> _What this task involves_: Among the entries below, count the lines containing the string "cdot". Only the count is needed.

> _Dataset records_:

*** Block opens ***

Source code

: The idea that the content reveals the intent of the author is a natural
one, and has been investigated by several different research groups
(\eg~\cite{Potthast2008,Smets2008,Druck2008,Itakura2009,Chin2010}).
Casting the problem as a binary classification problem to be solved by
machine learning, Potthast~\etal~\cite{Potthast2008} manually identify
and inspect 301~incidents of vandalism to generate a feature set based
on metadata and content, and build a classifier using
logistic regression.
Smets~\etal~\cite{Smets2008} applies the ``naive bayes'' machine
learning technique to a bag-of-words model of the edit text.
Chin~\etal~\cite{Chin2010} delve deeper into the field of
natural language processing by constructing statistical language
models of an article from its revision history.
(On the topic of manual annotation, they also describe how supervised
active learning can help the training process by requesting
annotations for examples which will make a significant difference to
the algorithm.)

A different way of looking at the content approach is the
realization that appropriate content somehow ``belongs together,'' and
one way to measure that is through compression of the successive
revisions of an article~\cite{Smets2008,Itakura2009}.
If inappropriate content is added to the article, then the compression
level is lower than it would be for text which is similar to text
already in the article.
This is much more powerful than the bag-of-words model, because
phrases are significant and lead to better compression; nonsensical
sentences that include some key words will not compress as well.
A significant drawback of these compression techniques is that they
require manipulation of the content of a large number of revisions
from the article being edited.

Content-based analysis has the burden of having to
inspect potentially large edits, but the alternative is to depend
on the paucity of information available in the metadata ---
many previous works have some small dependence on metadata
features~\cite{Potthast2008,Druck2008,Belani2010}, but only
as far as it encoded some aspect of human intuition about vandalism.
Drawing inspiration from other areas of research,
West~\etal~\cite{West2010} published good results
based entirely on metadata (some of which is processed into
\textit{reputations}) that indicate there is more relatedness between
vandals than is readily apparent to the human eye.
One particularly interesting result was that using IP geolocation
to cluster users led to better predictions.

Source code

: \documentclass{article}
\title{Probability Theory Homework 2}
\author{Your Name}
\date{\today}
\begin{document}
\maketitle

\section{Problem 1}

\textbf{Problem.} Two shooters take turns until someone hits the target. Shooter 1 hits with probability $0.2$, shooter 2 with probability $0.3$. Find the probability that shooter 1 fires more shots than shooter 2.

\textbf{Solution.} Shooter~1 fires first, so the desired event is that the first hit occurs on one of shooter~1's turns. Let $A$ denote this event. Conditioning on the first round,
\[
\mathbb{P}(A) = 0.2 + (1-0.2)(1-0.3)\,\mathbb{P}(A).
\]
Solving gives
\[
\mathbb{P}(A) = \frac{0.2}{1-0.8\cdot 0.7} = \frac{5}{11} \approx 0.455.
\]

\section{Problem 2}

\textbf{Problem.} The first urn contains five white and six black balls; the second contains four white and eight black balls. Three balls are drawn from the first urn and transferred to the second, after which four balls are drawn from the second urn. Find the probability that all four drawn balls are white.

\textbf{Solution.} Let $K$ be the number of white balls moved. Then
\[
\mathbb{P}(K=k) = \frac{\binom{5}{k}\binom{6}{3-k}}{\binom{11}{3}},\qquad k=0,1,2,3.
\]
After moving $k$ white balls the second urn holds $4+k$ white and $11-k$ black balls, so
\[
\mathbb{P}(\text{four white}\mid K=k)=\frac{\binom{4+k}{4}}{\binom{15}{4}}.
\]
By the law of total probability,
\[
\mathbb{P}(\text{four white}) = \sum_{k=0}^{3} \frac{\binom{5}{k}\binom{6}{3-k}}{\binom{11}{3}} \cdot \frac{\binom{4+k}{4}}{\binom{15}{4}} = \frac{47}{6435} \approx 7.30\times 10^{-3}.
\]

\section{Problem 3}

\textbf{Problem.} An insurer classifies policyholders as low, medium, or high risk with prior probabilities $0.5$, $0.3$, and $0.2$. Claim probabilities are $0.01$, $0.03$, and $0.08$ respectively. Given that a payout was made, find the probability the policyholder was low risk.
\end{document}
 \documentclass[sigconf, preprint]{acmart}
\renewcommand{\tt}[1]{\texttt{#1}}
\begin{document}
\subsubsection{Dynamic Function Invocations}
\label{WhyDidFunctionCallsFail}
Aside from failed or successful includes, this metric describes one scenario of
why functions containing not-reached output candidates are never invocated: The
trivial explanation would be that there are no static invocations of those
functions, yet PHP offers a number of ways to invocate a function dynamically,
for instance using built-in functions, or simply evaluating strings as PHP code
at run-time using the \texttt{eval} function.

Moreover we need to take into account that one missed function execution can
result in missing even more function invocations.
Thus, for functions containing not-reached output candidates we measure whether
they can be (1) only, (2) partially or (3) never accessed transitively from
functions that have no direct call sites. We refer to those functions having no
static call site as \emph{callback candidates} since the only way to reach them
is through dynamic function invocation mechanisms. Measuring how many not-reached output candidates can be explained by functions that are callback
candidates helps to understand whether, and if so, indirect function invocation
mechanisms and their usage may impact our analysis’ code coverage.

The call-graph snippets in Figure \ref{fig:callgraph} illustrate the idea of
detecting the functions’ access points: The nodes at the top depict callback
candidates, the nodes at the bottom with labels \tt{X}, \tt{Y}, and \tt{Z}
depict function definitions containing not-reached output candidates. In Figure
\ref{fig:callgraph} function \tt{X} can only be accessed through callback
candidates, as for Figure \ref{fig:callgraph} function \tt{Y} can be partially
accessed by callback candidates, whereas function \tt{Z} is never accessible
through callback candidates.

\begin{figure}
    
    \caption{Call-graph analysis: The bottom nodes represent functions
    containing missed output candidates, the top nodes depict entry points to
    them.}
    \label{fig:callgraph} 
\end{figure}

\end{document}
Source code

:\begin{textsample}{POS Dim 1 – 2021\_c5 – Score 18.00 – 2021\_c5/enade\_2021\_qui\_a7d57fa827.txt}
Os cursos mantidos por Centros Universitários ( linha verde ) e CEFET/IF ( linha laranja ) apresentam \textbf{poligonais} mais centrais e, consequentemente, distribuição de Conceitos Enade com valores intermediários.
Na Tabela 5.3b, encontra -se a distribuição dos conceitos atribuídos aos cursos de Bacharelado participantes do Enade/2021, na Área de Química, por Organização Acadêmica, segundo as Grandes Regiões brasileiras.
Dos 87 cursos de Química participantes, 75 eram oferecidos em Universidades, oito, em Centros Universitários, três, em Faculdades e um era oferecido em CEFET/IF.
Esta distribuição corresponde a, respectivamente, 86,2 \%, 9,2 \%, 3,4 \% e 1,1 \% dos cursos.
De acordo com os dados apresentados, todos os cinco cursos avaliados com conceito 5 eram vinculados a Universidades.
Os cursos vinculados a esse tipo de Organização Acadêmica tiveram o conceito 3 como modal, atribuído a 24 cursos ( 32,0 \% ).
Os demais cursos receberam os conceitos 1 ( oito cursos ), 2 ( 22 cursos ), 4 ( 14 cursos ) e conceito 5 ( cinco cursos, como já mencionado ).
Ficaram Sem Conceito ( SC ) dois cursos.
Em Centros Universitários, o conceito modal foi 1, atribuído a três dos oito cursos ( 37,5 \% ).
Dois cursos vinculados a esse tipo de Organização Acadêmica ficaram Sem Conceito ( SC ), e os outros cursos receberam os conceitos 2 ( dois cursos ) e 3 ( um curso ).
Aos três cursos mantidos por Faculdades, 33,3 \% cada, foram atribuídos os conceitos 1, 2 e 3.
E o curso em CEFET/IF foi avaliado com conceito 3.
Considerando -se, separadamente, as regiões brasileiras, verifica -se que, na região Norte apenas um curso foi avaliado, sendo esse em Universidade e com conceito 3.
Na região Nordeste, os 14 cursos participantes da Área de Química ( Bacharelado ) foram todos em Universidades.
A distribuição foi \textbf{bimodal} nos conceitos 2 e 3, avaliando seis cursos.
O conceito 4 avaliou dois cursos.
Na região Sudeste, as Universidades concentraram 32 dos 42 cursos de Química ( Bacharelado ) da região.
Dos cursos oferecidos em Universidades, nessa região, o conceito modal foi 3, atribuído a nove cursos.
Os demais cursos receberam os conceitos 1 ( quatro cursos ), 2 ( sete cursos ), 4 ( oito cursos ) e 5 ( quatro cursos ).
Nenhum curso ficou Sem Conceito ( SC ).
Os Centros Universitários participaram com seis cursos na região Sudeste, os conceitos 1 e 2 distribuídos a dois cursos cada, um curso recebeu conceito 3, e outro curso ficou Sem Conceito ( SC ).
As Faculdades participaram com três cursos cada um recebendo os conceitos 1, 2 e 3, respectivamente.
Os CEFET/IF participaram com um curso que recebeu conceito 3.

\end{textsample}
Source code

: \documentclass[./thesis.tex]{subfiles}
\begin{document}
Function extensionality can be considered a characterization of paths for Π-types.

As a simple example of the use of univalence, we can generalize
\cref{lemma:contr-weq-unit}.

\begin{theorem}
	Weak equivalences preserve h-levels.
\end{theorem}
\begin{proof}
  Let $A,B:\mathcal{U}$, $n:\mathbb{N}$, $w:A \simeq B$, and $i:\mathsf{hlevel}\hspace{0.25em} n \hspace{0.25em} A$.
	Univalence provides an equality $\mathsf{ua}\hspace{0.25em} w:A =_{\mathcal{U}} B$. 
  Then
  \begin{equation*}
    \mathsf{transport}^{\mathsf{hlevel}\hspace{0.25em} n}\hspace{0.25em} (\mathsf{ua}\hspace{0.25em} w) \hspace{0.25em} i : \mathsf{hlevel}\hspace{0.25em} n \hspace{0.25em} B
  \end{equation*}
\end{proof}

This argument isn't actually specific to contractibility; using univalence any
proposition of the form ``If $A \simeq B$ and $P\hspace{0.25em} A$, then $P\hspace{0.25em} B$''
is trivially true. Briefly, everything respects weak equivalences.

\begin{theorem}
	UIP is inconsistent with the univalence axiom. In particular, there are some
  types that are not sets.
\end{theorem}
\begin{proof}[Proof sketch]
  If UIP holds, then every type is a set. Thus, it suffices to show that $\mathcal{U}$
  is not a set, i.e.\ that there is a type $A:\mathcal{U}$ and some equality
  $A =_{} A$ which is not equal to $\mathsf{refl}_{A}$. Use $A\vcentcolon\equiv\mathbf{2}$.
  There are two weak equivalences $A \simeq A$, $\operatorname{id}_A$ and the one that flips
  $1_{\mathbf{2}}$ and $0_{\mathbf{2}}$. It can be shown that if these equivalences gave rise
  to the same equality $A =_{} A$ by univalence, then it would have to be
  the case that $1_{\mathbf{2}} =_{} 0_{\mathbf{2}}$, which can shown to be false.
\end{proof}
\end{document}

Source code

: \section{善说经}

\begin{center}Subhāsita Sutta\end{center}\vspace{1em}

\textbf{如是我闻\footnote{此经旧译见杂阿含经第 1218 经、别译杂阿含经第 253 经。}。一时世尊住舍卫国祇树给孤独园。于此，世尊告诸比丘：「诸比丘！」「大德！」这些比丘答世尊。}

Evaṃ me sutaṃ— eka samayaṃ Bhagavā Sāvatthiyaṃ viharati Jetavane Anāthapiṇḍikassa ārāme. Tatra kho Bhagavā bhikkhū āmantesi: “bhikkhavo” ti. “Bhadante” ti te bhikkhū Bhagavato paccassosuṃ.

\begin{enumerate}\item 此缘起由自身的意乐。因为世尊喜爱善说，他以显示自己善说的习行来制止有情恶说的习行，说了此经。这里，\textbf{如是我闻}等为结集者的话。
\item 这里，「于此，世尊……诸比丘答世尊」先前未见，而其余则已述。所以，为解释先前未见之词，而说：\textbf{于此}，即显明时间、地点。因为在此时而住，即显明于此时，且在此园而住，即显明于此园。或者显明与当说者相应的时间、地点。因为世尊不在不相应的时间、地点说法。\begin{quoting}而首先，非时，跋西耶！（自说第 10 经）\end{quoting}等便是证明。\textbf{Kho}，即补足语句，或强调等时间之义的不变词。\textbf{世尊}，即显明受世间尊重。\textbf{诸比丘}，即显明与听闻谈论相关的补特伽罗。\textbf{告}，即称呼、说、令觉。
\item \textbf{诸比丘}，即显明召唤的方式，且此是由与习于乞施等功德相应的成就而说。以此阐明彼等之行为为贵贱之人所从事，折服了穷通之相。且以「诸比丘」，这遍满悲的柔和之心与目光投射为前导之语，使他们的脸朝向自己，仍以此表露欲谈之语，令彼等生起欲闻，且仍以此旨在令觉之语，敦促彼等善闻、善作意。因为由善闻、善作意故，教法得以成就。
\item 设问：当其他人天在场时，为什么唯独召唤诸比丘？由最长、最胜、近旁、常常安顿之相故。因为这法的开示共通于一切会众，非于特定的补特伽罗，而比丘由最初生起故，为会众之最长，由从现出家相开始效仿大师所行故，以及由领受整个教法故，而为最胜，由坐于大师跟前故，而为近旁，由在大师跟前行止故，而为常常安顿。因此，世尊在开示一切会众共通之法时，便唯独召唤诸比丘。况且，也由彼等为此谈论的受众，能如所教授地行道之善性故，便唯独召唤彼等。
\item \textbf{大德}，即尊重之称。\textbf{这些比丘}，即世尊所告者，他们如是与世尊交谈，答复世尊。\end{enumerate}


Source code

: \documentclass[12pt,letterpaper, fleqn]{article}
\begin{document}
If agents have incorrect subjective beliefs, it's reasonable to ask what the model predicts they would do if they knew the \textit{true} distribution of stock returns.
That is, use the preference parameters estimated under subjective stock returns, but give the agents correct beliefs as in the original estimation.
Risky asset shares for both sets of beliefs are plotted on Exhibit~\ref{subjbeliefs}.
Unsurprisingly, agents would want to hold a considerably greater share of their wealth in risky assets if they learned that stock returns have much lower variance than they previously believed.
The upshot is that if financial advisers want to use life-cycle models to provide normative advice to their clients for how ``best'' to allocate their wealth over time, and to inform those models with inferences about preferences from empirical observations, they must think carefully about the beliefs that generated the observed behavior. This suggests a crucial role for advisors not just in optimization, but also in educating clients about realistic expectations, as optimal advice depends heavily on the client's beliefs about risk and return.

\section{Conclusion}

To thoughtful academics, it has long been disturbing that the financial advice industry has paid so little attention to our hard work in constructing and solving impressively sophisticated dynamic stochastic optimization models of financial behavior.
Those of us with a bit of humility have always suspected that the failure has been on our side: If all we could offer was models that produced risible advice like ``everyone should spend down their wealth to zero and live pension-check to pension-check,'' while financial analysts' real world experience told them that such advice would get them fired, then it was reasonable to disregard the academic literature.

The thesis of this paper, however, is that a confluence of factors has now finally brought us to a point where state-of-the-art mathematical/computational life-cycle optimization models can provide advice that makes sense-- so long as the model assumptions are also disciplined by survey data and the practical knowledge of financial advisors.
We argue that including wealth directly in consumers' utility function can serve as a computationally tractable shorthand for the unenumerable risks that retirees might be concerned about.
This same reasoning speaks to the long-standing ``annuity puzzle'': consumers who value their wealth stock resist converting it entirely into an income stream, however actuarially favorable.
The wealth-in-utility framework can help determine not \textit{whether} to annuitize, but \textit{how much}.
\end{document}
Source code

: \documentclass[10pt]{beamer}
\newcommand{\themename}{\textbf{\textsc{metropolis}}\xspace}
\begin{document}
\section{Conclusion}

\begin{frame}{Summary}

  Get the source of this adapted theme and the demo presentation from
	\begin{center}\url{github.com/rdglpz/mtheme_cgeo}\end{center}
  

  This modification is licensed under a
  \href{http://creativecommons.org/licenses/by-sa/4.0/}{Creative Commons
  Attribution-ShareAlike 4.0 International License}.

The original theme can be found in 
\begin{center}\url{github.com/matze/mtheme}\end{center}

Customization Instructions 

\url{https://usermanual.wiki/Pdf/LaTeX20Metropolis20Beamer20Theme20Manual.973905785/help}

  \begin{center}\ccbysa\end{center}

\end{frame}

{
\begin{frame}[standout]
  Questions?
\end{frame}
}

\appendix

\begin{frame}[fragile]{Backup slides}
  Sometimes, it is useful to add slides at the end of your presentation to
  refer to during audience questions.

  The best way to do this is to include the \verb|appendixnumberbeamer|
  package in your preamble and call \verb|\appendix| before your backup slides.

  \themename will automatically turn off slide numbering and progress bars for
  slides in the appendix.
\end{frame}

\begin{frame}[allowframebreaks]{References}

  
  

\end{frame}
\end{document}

*** Block closes ***

> _Answer space_: 2